Use procedures for region create/delete to fix the delete-region ghost task by CRZbulabula · Pull Request #18033 · apache/iotdb

CRZbulabula · 2026-06-25T10:19:21Z

Problem

The ConfigNode-leader periodically drained a persistent RegionMaintainer queue (PartitionManager.maintainRegionReplicas, every 10s) by sending synchronous deleteRegion RPCs to DataNodes.

For a data region this deletion can be slow (removing TsFiles + the consensus peer) and may outlive the RPC timeout. When it does:

The ConfigNode times out and retries the same task 10s later.
On the DataNode the second call re-runs the deletion, which now returns SUCCESS because the region is already gone (ConsensusGroupNotExistException is swallowed and deleting an already-removed region is a no-op).
The ConfigNode treats that SUCCESS as completion, polls the task off the queue, and forgets it — while the first call is still running on the DataNode.

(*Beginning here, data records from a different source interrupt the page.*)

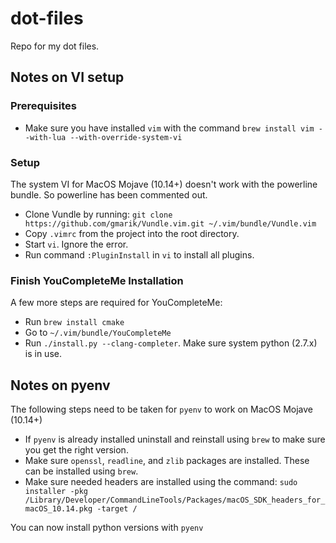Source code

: # dot-files

Repo for my dot files.

## Notes on VI setup

### Prerequisites
- Make sure you have installed `vim` with the command `brew install vim --with-lua --with-override-system-vi`

### Setup
The system VI for MacOS Mojave (10.14+) doesn't work with the powerline bundle. So powerline has been commented out.

- Clone Vundle by running: `git clone https://github.com/gmarik/Vundle.vim.git ~/.vim/bundle/Vundle.vim`
- Copy `.vimrc` from the project into the root directory.
- Start `vi`. Ignore the error.
- Run command `:PluginInstall` in `vi` to install all plugins.

### Finish YouCompleteMe Installation

A few more steps are required for YouCompleteMe:

- Run `brew install cmake`
- Go to `~/.vim/bundle/YouCompleteMe`
- Run `./install.py --clang-completer`. Make sure system python (2.7.x) is in use.

## Notes on pyenv
The following steps need to be taken for `pyenv` to work on MacOS Mojave (10.14+)

- If `pyenv` is already installed uninstall and reinstall using `brew` to make sure you get the right version.
- Make sure `openssl`, `readline`, and `zlib` packages are installed. These can be installed using `brew`.
- Make sure needed headers are installed using the command: `sudo installer -pkg /Library/Developer/CommandLineTools/Packages/macOS_SDK_headers_for_macOS_10.14.pkg -target /`

You can now install python versions with `pyenv`
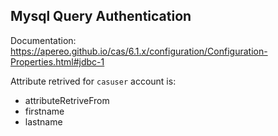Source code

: ## Mysql Query Authentication

Documentation: https://apereo.github.io/cas/6.1.x/configuration/Configuration-Properties.html#jdbc-1

Attribute retrived for `casuser` account is:
- attributeRetriveFrom
- firstname
- lastname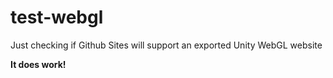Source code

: # test-webgl
Just checking if Github Sites will support an exported Unity WebGL website

**It does work!**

The result is a ghost task: the cluster keeps executing a deletion the coordinator has already discarded.

Approach

Replace the whole RegionMaintainer queue with Procedures, mirroring the existing AddRegionPeerProcedure / RemoveRegionPeerProcedure pattern (RegionOperationProcedure<State> + submit*Task(procId, …) + waitTaskFinish polling). Both the CREATE and DELETE paths move to dedicated procedures, gaining persistence and retry across leader changes.

DataNode — async delete

New deleteRegionAsync(TMaintainPeerReq) RPC on the internal service.
New DeleteRegionTask in RegionMigrateService: runs the deletion in the background and records its terminal state in the existing taskResultMap, so the ConfigNode polls getRegionMaintainResult for progress (PROCESSING / SUCCESS / FAIL / TASK_NOT_EXIST) instead of trusting a single RPC response. The task returns immediately after taskFail and never falls through to taskSucceed, so a failed deletion can never be reported as success. Retried submits are deduped by taskId.

ConfigNode — procedures

DeleteRegionProcedure: async submit + waitTaskFinish poll, taskId = procId, idempotent on retry / leader change (submit only on first entry; the DataNode dedups by taskId).
CreateRegionProcedure: region creation already returns a final, unambiguous status from a single RPC (no ghost-task race), so it stays synchronous and the procedure only adds persistence and retry.
DeleteDatabaseProcedure and CreateRegionGroupsProcedure now spawn these as child procedures instead of offering to the queue, and every completed maintain task is logged (region, DataNode, duration).
PartitionManager.maintainRegionReplicas and the RegionCleaner scheduler are removed.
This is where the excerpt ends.